No matter how many precautionary measures corporations take to avoid lawsuits, the specter of litigation is an omnipresent and potentially costly threat to businesses everywhere. These days, a court order for all documents related to a dispute can entail months of combing through electronically stored information (ESI). The process of finding, securing, aggregating, and reviewing ESI is called eDiscovery. The eDiscovery industry today is a fast-growing and expensive service but one that firms must use in the event of corporate litigation. By employing machine learning and the appropriate business model, businesses can fundamentally enhance a process that has been necessary but all too costly.

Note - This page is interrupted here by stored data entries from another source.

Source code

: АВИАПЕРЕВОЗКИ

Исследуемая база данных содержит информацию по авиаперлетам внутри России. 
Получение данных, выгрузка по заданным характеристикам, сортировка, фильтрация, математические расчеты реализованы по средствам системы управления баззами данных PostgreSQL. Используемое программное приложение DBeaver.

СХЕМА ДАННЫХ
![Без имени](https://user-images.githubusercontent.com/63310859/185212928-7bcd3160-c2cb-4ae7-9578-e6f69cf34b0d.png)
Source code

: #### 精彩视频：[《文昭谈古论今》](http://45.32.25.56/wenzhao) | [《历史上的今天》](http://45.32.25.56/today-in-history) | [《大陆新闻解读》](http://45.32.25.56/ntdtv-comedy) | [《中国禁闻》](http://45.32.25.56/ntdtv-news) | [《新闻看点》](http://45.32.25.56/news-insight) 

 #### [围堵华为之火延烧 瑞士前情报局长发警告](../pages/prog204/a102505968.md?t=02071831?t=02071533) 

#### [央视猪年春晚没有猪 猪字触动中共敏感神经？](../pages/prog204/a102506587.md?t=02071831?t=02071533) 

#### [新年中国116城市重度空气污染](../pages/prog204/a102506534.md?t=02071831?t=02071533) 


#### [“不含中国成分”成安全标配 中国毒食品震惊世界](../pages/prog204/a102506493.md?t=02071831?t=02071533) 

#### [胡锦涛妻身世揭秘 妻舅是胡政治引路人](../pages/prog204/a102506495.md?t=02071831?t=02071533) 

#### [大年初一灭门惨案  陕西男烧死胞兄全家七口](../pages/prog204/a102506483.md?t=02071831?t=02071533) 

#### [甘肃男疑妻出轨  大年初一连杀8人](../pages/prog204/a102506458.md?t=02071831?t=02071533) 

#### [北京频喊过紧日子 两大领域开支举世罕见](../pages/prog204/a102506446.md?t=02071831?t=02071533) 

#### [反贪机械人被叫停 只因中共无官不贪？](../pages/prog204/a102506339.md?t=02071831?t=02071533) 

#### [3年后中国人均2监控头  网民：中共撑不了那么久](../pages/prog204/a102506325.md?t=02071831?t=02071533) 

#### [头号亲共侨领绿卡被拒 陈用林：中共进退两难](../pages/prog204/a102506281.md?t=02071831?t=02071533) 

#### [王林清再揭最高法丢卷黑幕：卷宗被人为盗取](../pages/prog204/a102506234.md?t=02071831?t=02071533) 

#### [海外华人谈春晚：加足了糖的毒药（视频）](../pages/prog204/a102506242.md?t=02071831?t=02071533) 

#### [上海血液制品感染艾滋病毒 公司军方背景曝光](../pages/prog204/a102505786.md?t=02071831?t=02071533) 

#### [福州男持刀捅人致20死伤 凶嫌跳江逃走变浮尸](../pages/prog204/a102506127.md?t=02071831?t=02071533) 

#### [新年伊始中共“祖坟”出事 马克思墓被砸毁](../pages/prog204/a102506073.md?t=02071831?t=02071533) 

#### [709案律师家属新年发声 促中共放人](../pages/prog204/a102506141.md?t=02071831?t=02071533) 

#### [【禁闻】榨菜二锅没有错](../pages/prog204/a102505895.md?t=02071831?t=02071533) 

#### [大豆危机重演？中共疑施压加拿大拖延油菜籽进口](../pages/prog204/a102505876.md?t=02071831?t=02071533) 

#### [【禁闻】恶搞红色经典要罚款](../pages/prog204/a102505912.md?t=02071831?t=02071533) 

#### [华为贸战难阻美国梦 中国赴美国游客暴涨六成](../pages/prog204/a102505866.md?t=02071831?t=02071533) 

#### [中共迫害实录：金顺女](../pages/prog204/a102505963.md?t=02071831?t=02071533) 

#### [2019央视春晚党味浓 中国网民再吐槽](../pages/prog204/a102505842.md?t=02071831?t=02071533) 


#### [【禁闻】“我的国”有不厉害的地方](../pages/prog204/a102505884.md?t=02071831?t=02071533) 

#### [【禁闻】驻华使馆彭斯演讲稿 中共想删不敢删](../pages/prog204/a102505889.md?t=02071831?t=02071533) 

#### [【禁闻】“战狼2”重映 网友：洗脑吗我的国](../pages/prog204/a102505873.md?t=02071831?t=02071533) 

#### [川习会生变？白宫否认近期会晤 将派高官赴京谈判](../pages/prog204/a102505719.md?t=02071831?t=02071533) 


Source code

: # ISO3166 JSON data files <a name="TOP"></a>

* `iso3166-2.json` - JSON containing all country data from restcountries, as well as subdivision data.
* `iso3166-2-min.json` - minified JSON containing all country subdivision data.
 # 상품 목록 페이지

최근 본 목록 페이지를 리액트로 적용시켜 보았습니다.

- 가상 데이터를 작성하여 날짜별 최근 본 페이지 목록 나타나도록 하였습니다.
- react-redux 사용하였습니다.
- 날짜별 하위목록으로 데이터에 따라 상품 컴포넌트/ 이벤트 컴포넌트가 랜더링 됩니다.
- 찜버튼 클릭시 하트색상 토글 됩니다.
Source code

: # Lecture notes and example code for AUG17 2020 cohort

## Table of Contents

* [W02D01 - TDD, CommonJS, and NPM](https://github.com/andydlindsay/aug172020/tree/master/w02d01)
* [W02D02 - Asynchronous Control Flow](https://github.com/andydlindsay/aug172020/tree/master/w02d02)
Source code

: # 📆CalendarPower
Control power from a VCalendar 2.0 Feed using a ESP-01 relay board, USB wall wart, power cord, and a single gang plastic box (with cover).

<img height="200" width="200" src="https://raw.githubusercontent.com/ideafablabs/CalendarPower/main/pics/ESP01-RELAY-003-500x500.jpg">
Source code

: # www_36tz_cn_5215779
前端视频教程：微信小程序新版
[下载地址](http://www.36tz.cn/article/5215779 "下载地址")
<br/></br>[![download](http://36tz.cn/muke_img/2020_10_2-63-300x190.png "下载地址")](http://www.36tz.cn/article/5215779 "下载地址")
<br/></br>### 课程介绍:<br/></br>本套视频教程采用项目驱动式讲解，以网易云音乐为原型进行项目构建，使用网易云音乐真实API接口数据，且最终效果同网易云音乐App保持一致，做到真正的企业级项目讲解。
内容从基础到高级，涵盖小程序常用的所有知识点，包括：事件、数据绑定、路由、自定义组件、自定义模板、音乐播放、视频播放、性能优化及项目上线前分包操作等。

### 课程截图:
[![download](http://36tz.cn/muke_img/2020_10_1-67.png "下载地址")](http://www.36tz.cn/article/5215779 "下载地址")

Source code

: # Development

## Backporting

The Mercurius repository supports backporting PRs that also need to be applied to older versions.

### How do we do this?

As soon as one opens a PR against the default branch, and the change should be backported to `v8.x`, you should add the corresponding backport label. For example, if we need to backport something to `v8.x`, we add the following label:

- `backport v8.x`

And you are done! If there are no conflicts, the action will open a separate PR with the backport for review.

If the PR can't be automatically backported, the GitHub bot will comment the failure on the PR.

Firms either anticipating or in the process of a litigation procedure employ eDiscovery processors in accordance with court mandates. Field experts use the Electronic Discovery Reference Model (EDRM)—which involves nine distinct steps—to isolate the specific steps involved in this process. Important steps include:

  1. Identification & Aggregation of all forms of electronically stored information (ESI) that a firm has produced over a given time period.
  2. Collection and Preservation of all ESI in a format readable to eDiscovery reviewers
  3. Review of all relevant materials by paralegals (essentially, combing through data to find potential evidence of wrongdoing).
  4. Production of said evidence to a court of law.

The point of eDiscovery is to go from volume to relevance. With each successive step, an effective eDiscovery processor can winnow down the total amount of data ultimately presented to the courts and expedite the rest of the litigation process.

The increased computerization of the business world has already led to the production and accumulation of vast amounts of data. New data-gathering technologies render old forms of data collection obsolete within years or months; few law firms or corporate lawyers are able to sustain in-house eDiscovery services. This explosion in raw data shows no signs of letting up; 90 percent of the data in the world today has been created within the last two years. By 2020, the estimated annual global data production will be almost forty zettabytes (one zettabyte is equal to one billion terabytes). This increase in overall data will lead to larger cases and more business for the eDiscovery market.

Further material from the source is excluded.